Activity
The answer must consist of every line from the entries below that contains the word "length".

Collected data
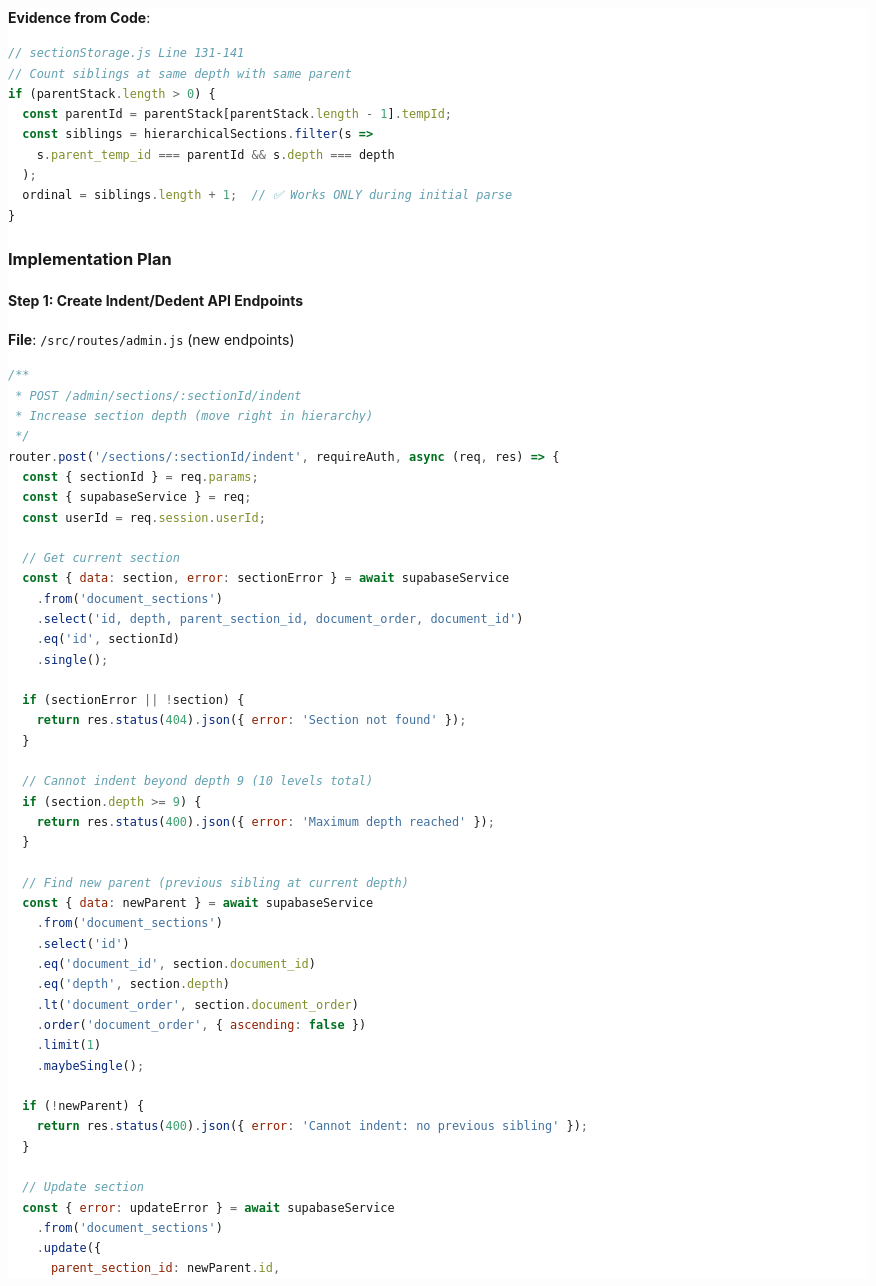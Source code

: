 **Evidence from Code**:
```javascript
// sectionStorage.js Line 131-141
// Count siblings at same depth with same parent
if (parentStack.length > 0) {
  const parentId = parentStack[parentStack.length - 1].tempId;
  const siblings = hierarchicalSections.filter(s =>
    s.parent_temp_id === parentId && s.depth === depth
  );
  ordinal = siblings.length + 1;  // ✅ Works ONLY during initial parse
}
```

### Implementation Plan

#### Step 1: Create Indent/Dedent API Endpoints
**File**: `/src/routes/admin.js` (new endpoints)

```javascript
/**
 * POST /admin/sections/:sectionId/indent
 * Increase section depth (move right in hierarchy)
 */
router.post('/sections/:sectionId/indent', requireAuth, async (req, res) => {
  const { sectionId } = req.params;
  const { supabaseService } = req;
  const userId = req.session.userId;

  // Get current section
  const { data: section, error: sectionError } = await supabaseService
    .from('document_sections')
    .select('id, depth, parent_section_id, document_order, document_id')
    .eq('id', sectionId)
    .single();

  if (sectionError || !section) {
    return res.status(404).json({ error: 'Section not found' });
  }

  // Cannot indent beyond depth 9 (10 levels total)
  if (section.depth >= 9) {
    return res.status(400).json({ error: 'Maximum depth reached' });
  }

  // Find new parent (previous sibling at current depth)
  const { data: newParent } = await supabaseService
    .from('document_sections')
    .select('id')
    .eq('document_id', section.document_id)
    .eq('depth', section.depth)
    .lt('document_order', section.document_order)
    .order('document_order', { ascending: false })
    .limit(1)
    .maybeSingle();

  if (!newParent) {
    return res.status(400).json({ error: 'Cannot indent: no previous sibling' });
  }

  // Update section
  const { error: updateError } = await supabaseService
    .from('document_sections')
    .update({
      parent_section_id: newParent.id,
```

Written solution
if (parentStack.length > 0) {
  const parentId = parentStack[parentStack.length - 1].tempId;
  ordinal = siblings.length + 1;  // ✅ Works ONLY during initial parse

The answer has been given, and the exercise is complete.